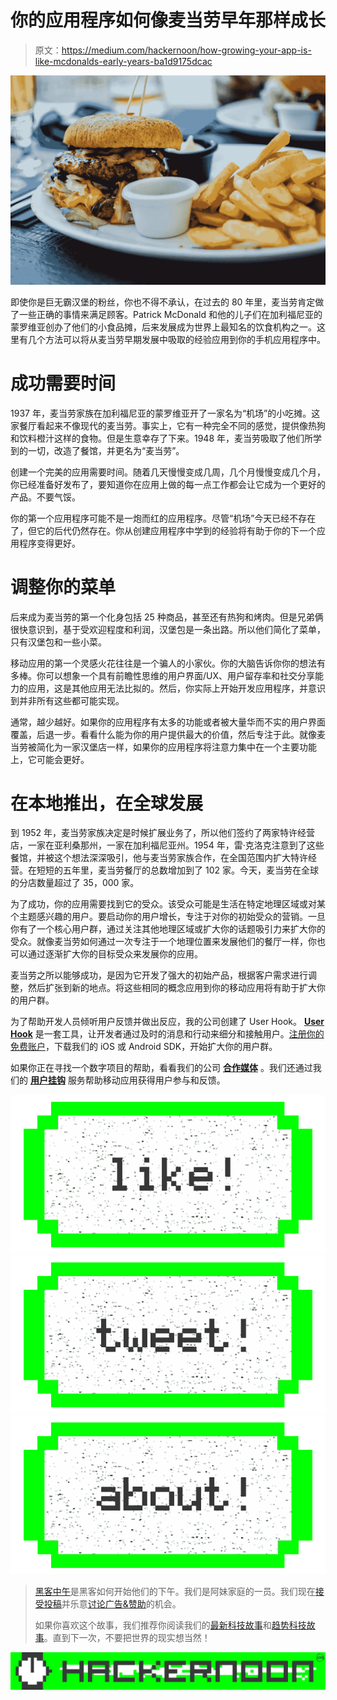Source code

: # 你的应用程序如何像麦当劳早年那样成长

> 原文：<https://medium.com/hackernoon/how-growing-your-app-is-like-mcdonalds-early-years-ba1d9175dcac>

![](img/ffc04395295764085b63e7fc431414d3.png)

即使你是巨无霸汉堡的粉丝，你也不得不承认，在过去的 80 年里，麦当劳肯定做了一些正确的事情来满足顾客。Patrick McDonald 和他的儿子们在加利福尼亚的蒙罗维亚创办了他们的小食品摊，后来发展成为世界上最知名的饮食机构之一。这里有几个方法可以将从麦当劳早期发展中吸取的经验应用到你的手机应用程序中。

# 成功需要时间

1937 年，麦当劳家族在加利福尼亚的蒙罗维亚开了一家名为“机场”的小吃摊。这家餐厅看起来不像现代的麦当劳。事实上，它有一种完全不同的感觉，提供像热狗和饮料橙汁这样的食物。但是生意幸存了下来。1948 年，麦当劳吸取了他们所学到的一切，改造了餐馆，并更名为“麦当劳”。

创建一个完美的应用需要时间。随着几天慢慢变成几周，几个月慢慢变成几个月，你已经准备好发布了，要知道你在应用上做的每一点工作都会让它成为一个更好的产品。不要气馁。

你的第一个应用程序可能不是一炮而红的应用程序。尽管“机场”今天已经不存在了，但它的后代仍然存在。你从创建应用程序中学到的经验将有助于你的下一个应用程序变得更好。

# 调整你的菜单

后来成为麦当劳的第一个化身包括 25 种商品，甚至还有热狗和烤肉。但是兄弟俩很快意识到，基于受欢迎程度和利润，汉堡包是一条出路。所以他们简化了菜单，只有汉堡包和一些小菜。

移动应用的第一个灵感火花往往是一个骗人的小家伙。你的大脑告诉你你的想法有多棒。你可以想象一个具有前瞻性思维的用户界面/UX、用户留存率和社交分享能力的应用，这是其他应用无法比拟的。然后，你实际上开始开发应用程序，并意识到并非所有这些都可能实现。

通常，越少越好。如果你的应用程序有太多的功能或者被大量华而不实的用户界面覆盖，后退一步。看看什么能为你的用户提供最大的价值，然后专注于此。就像麦当劳被简化为一家汉堡店一样，如果你的应用程序将注意力集中在一个主要功能上，它可能会更好。

# 在本地推出，在全球发展

到 1952 年，麦当劳家族决定是时候扩展业务了，所以他们签约了两家特许经营店，一家在亚利桑那州，一家在加利福尼亚州。1954 年，雷·克洛克注意到了这些餐馆，并被这个想法深深吸引，他与麦当劳家族合作，在全国范围内扩大特许经营。在短短的五年里，麦当劳餐厅的总数增加到了 102 家。今天，麦当劳在全球的分店数量超过了 35，000 家。

为了成功，你的应用需要找到它的受众。该受众可能是生活在特定地理区域或对某个主题感兴趣的用户。要启动你的用户增长，专注于对你的初始受众的营销。一旦你有了一个核心用户群，通过关注其他地理区域或扩大你的话题吸引力来扩大你的受众。就像麦当劳如何通过一次专注于一个地理位置来发展他们的餐厅一样，你也可以通过逐渐扩大你的目标受众来发展你的应用。

麦当劳之所以能够成功，是因为它开发了强大的初始产品，根据客户需求进行调整，然后扩张到新的地点。将这些相同的概念应用到你的移动应用将有助于扩大你的用户群。

为了帮助开发人员倾听用户反馈并做出反应，我的公司创建了 User Hook。 [**User Hook**](http://userhook.com) 是一套工具，让开发者通过及时的消息和行动来细分和接触用户。[注册你的免费账户](https://apps.userhook.com/register)，下载我们的 iOS 或 Android SDK，开始扩大你的用户群。

如果你正在寻找一个数字项目的帮助，看看我们的公司 [**合作媒体**](http://cullaboration.com) 。我们还通过我们的 [**用户挂钩**](http://userhook.com) 服务帮助移动应用获得用户参与和反馈。

[![](img/50ef4044ecd4e250b5d50f368b775d38.png)](http://bit.ly/HackernoonFB)[![](img/979d9a46439d5aebbdcdca574e21dc81.png)](https://goo.gl/k7XYbx)[![](img/2930ba6bd2c12218fdbbf7e02c8746ff.png)](https://goo.gl/4ofytp)

> [黑客中午](http://bit.ly/Hackernoon)是黑客如何开始他们的下午。我们是阿妹家庭的一员。我们现在[接受投稿](http://bit.ly/hackernoonsubmission)并乐意[讨论广告&赞助](mailto:partners@amipublications.com)的机会。
> 
> 如果你喜欢这个故事，我们推荐你阅读我们的[最新科技故事](http://bit.ly/hackernoonlatestt)和[趋势科技故事](https://hackernoon.com/trending)。直到下一次，不要把世界的现实想当然！

![](img/be0ca55ba73a573dce11effb2ee80d56.png)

_EXERCISE DESCRIPTION_.
Pictures aside, retype all of the entries word for word.

_WRITTEN RESPONSE_.
Source code

: # 你的应用程序如何像麦当劳早年那样成长

> 原文：<https://medium.com/hackernoon/how-growing-your-app-is-like-mcdonalds-early-years-ba1d9175dcac>

![](img/ffc04395295764085b63e7fc431414d3.png)

即使你是巨无霸汉堡的粉丝，你也不得不承认，在过去的 80 年里，麦当劳肯定做了一些正确的事情来满足顾客。Patrick McDonald 和他的儿子们在加利福尼亚的蒙罗维亚创办了他们的小食品摊，后来发展成为世界上最知名的饮食机构之一。这里有几个方法可以将从麦当劳早期发展中吸取的经验应用到你的手机应用程序中。

# 成功需要时间

1937 年，麦当劳家族在加利福尼亚的蒙罗维亚开了一家名为“机场”的小吃摊。这家餐厅看起来不像现代的麦当劳。事实上，它有一种完全不同的感觉，提供像热狗和饮料橙汁这样的食物。但是生意幸存了下来。1948 年，麦当劳吸取了他们所学到的一切，改造了餐馆，并更名为“麦当劳”。

创建一个完美的应用需要时间。随着几天慢慢变成几周，几个月慢慢变成几个月，你已经准备好发布了，要知道你在应用上做的每一点工作都会让它成为一个更好的产品。不要气馁。

你的第一个应用程序可能不是一炮而红的应用程序。尽管“机场”今天已经不存在了，但它的后代仍然存在。你从创建应用程序中学到的经验将有助于你的下一个应用程序变得更好。

# 调整你的菜单

后来成为麦当劳的第一个化身包括 25 种商品，甚至还有热狗和烤肉。但是兄弟俩很快意识到，基于受欢迎程度和利润，汉堡包是一条出路。所以他们简化了菜单，只有汉堡包和一些小菜。

移动应用的第一个灵感火花往往是一个骗人的小家伙。你的大脑告诉你你的想法有多棒。你可以想象一个具有前瞻性思维的用户界面/UX、用户留存率和社交分享能力的应用，这是其他应用无法比拟的。然后，你实际上开始开发应用程序，并意识到并非所有这些都可能实现。

通常，越少越好。如果你的应用程序有太多的功能或者被大量华而不实的用户界面覆盖，后退一步。看看什么能为你的用户提供最大的价值，然后专注于此。就像麦当劳被简化为一家汉堡店一样，如果你的应用程序将注意力集中在一个主要功能上，它可能会更好。

# 在本地推出，在全球发展

到 1952 年，麦当劳家族决定是时候扩展业务了，所以他们签约了两家特许经营店，一家在亚利桑那州，一家在加利福尼亚州。1954 年，雷·克洛克注意到了这些餐馆，并被这个想法深深吸引，他与麦当劳家族合作，在全国范围内扩大特许经营。在短短的五年里，麦当劳餐厅的总数增加到了 102 家。今天，麦当劳在全球的分店数量超过了 35，000 家。

为了成功，你的应用需要找到它的受众。该受众可能是生活在特定地理区域或对某个主题感兴趣的用户。要启动你的用户增长，专注于对你的初始受众的营销。一旦你有了一个核心用户群，通过关注其他地理区域或扩大你的话题吸引力来扩大你的受众。就像麦当劳如何通过一次专注于一个地理位置来发展他们的餐厅一样，你也可以通过逐渐扩大你的目标受众来发展你的应用。

麦当劳之所以能够成功，是因为它开发了强大的初始产品，根据客户需求进行调整，然后扩张到新的地点。将这些相同的概念应用到你的移动应用将有助于扩大你的用户群。

为了帮助开发人员倾听用户反馈并做出反应，我的公司创建了 User Hook。 [**User Hook**](http://userhook.com) 是一套工具，让开发者通过及时的消息和行动来细分和接触用户。[注册你的免费账户](https://apps.userhook.com/register)，下载我们的 iOS 或 Android SDK，开始扩大你的用户群。

如果你正在寻找一个数字项目的帮助，看看我们的公司 [**合作媒体**](http://cullaboration.com) 。我们还通过我们的 [**用户挂钩**](http://userhook.com) 服务帮助移动应用获得用户参与和反馈。

[![](img/50ef4044ecd4e250b5d50f368b775d38.png)](http://bit.ly/HackernoonFB)[![](img/979d9a46439d5aebbdcdca574e21dc81.png)](https://goo.gl/k7XYbx)[![](img/2930ba6bd2c12218fdbbf7e02c8746ff.png)](https://goo.gl/4ofytp)

> [黑客中午](http://bit.ly/Hackernoon)是黑客如何开始他们的下午。我们是阿妹家庭的一员。我们现在[接受投稿](http://bit.ly/hackernoonsubmission)并乐意[讨论广告&赞助](mailto:partners@amipublications.com)的机会。
> 
> 如果你喜欢这个故事，我们推荐你阅读我们的[最新科技故事](http://bit.ly/hackernoonlatestt)和[趋势科技故事](https://hackernoon.com/trending)。直到下一次，不要把世界的现实想当然！

![](img/be0ca55ba73a573dce11effb2ee80d56.png)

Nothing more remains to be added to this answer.